Considera la calidez que sientes al abrir un regalo de alguien que se preocupa por ti. Esa alegría es una mera sombra del inmenso amor que Dios tiene por nosotros. Cada presente es una premonición del presente eterno que Jesús nos ofrece a través de la salvación. Ser invitado a una vida bendita con él es ser invitado a una mañana navideña eterna llena de regalos y amor que es más de que podemos imaginar.
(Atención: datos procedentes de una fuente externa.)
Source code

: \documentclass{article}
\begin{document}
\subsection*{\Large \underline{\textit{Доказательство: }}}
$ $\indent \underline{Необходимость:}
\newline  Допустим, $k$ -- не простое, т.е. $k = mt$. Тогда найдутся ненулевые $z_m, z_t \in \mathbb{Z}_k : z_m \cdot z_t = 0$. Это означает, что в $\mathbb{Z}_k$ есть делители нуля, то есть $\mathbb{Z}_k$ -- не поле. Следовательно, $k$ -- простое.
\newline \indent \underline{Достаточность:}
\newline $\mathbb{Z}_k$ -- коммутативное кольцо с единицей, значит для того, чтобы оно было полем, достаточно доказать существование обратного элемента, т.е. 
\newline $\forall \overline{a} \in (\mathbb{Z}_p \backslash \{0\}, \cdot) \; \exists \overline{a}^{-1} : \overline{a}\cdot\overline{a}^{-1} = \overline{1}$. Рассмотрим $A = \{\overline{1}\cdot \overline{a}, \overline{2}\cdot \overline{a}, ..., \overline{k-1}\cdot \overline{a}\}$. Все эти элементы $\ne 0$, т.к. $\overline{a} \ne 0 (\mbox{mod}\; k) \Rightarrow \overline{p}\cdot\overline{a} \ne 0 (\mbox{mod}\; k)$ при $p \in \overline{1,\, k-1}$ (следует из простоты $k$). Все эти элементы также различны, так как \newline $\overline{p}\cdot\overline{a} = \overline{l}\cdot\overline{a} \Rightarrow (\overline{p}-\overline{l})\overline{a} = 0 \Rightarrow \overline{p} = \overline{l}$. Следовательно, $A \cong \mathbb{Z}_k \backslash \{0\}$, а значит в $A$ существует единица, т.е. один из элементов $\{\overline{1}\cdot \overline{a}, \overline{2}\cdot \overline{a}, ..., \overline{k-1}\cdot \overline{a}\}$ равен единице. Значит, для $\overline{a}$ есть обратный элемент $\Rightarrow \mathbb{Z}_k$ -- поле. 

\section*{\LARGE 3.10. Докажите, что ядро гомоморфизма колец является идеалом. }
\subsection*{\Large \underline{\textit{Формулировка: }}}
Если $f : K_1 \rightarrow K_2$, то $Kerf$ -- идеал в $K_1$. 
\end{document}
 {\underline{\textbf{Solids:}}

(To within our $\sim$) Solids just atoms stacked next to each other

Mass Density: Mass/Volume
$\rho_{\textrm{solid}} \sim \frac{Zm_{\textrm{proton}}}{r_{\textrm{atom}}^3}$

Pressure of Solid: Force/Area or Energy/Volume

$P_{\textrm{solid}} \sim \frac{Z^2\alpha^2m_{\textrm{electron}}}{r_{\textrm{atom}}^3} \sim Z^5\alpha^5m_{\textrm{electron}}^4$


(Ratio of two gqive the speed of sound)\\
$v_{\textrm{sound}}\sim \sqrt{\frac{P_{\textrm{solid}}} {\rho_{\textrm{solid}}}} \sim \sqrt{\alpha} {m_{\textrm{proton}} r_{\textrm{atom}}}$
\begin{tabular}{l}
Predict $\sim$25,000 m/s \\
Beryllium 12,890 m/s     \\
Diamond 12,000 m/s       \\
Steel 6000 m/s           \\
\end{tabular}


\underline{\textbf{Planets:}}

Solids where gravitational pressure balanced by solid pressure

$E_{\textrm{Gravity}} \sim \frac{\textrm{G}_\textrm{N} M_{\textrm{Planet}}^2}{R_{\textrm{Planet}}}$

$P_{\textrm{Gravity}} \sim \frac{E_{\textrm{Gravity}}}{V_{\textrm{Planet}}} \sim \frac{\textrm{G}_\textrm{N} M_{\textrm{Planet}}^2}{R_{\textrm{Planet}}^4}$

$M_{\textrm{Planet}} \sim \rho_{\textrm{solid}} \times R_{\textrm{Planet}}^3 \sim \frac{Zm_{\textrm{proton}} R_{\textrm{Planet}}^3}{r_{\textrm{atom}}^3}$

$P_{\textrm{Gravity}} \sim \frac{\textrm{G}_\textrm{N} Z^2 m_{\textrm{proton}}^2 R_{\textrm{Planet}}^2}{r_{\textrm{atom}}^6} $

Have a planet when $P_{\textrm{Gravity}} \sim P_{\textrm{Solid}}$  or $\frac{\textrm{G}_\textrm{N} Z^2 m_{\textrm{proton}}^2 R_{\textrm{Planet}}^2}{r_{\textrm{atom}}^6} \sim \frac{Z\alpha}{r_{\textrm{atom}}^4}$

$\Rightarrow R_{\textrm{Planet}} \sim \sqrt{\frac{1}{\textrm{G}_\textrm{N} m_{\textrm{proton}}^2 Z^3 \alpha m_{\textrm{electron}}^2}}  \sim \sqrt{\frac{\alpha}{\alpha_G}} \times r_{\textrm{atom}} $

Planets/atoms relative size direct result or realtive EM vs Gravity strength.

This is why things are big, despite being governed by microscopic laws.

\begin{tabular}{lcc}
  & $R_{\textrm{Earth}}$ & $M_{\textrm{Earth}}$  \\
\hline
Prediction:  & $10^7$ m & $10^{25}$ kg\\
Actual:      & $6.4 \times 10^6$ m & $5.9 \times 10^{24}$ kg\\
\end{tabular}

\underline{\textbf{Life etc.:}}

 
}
Al final, todas las decoraciones, las luces y los regalos apuntan a algo más grande. Son símbolos que nos llevan de vuelta al pesebre, de vuelta a esa noche de paz cuando la esperanza nació en el mundo. Esta Navidad, permitámonos ser como niños de nuevo – llenos de asombro, de corazón abierto y listos para recibir el amor que Dios tan libremente nos ofrece. Cuando asistamos a la Misa de Navidad este año, recordemos: la Misa es un requisito previo para los regalos de Navidad, así como Jesús es un requisito previo para la salvación. La Misa no es solo un ritual o una obligación; es una celebración del mayor regalo que jamás hayamos recibido. Es una oportunidad para alejarnos del bullicio y volver a enfocar nuestros corazones en lo que verdaderamente importa: la cercanía y el amor de Dios. Después de todo, la presencia de Jesús es, sin duda, el mejor regalo que podríamos recibir.